One Year to Die

      No Comments on One Year to Die

When evaluating political policy it is rare for the media to consider two policies simultaneously even when they are obviously linked.

A good example of this is occurring In the run-up to #GE2017, during which the media have yet to make a connection between the following two policies offered by the Conservatives.

  1. Statutory one year leave from work to care for a family member
  2. Increase of the protection for social care costs to £100,000, with the inclusion of assets such as a home

These two policy have an obvious link when thinking about the process that people will undergo if falling into ill health in later life.

First some numbers

The % of homes valued at <£100k is 11.2.  (2008 figures – data discontinued after this date)
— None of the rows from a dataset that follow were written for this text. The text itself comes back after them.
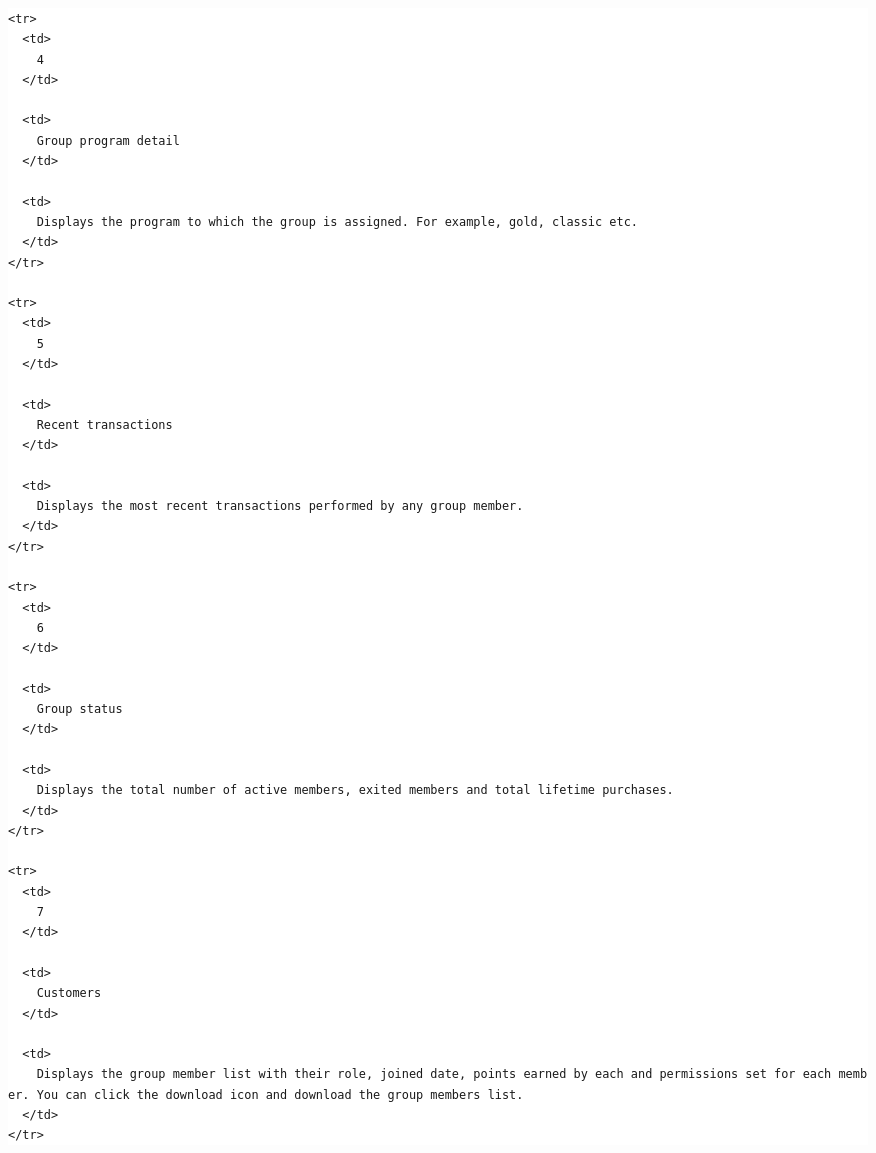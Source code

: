     <tr>
      <td>
        4
      </td>

      <td>
        Group program detail
      </td>

      <td>
        Displays the program to which the group is assigned. For example, gold, classic etc.
      </td>
    </tr>

    <tr>
      <td>
        5
      </td>

      <td>
        Recent transactions
      </td>

      <td>
        Displays the most recent transactions performed by any group member.
      </td>
    </tr>

    <tr>
      <td>
        6
      </td>

      <td>
        Group status
      </td>

      <td>
        Displays the total number of active members, exited members and total lifetime purchases.
      </td>
    </tr>

    <tr>
      <td>
        7
      </td>

      <td>
        Customers
      </td>

      <td>
        Displays the group member list with their role, joined date, points earned by each and permissions set for each member. You can click the download icon and download the group members list.
      </td>
    </tr>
Projected number of people in the UK with Dementia in the UK by 2025 is 1 million (This blog post ignores people who will need care for other reasons, so actual number of people requiring full time care will be higher.)

The number of care home places (2014) 200,200 private sector (86%), 17,600 voluntary sector and 18,300 NHS long term bed places.  Or a total of 236100 places.  In the current environment it can be assumed that the number of NHS and voluntary sector places will not increase.

Approximately  75% of those over the age of 65 own their own home

77% of people (Table 8) over the age of 65 have a net financial wealth of <£100,000.  Let’s assume that these people are going to be able to afford care in their homes should the need arise.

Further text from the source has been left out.